* ASSIGNMENT:
All of the data below should come back exactly as written, minus its images.

· · · · · · ·

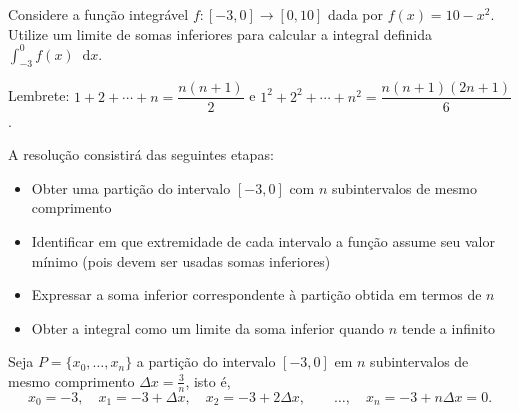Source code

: \documentclass[12pt,a4paper]{article}
\newcommand*\diff{\mathop{}\!\mathrm{d}}
\begin{document}
\begin{ExerciseList}
\Exercise[title={2,5}] Considere a função integrável $f:[-3, 0] \to [0, 10]$ dada por $f(x) = 10 - x^2$. Utilize um limite de somas inferiores para calcular a integral definida $\int_{-3}^0 f(x) \diff{x}$.

\begin{center}
Lembrete:
\(
  1 + 2 + \cdots + n = \dfrac{n(n+1)}{2}
\)
e
\(
  1^2 + 2^2 + \cdots + n^2 = \dfrac{n(n+1)(2n+1)}{6}
\)
.
\end{center}
\Answer A resolução consistirá das seguintes etapas:
\begin{itemize}
  \item Obter uma partição do intervalo $[-3, 0]$ com $n$ subintervalos de mesmo comprimento
  \item Identificar em que extremidade de cada intervalo a função assume seu valor mínimo (pois devem ser usadas somas inferiores)
  \item Expressar a soma inferior correspondente à partição obtida em termos de $n$
  \item Obter a integral como um limite da soma inferior quando $n$ tende a infinito
\end{itemize}

Seja $P = \{ x_0, \ldots, x_n \}$ a partição do intervalo $[-3, 0]$ em $n$ subintervalos de mesmo comprimento $\Delta x = \frac{3}{n}$, isto é,
\[
  x_0 = -3,\quad
  x_1 = -3 + \Delta x,\quad
  x_2 = -3 + 2\Delta x,\quad
  \quad\ldots,\quad
  x_n = -3 + n\Delta x = 0.
\]


\end{ExerciseList}
\end{document}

· · · · · · ·

* EXERCISE RESULT:
Source code

: \documentclass[12pt,a4paper]{article}
\newcommand*\diff{\mathop{}\!\mathrm{d}}
\begin{document}
\begin{ExerciseList}
\Exercise[title={2,5}] Considere a função integrável $f:[-3, 0] \to [0, 10]$ dada por $f(x) = 10 - x^2$. Utilize um limite de somas inferiores para calcular a integral definida $\int_{-3}^0 f(x) \diff{x}$.

\begin{center}
Lembrete:
\(
  1 + 2 + \cdots + n = \dfrac{n(n+1)}{2}
\)
e
\(
  1^2 + 2^2 + \cdots + n^2 = \dfrac{n(n+1)(2n+1)}{6}
\)
.
\end{center}
\Answer A resolução consistirá das seguintes etapas:
\begin{itemize}
  \item Obter uma partição do intervalo $[-3, 0]$ com $n$ subintervalos de mesmo comprimento
  \item Identificar em que extremidade de cada intervalo a função assume seu valor mínimo (pois devem ser usadas somas inferiores)
  \item Expressar a soma inferior correspondente à partição obtida em termos de $n$
  \item Obter a integral como um limite da soma inferior quando $n$ tende a infinito
\end{itemize}

Seja $P = \{ x_0, \ldots, x_n \}$ a partição do intervalo $[-3, 0]$ em $n$ subintervalos de mesmo comprimento $\Delta x = \frac{3}{n}$, isto é,
\[
  x_0 = -3,\quad
  x_1 = -3 + \Delta x,\quad
  x_2 = -3 + 2\Delta x,\quad
  \quad\ldots,\quad
  x_n = -3 + n\Delta x = 0.
\]


\end{ExerciseList}
\end{document}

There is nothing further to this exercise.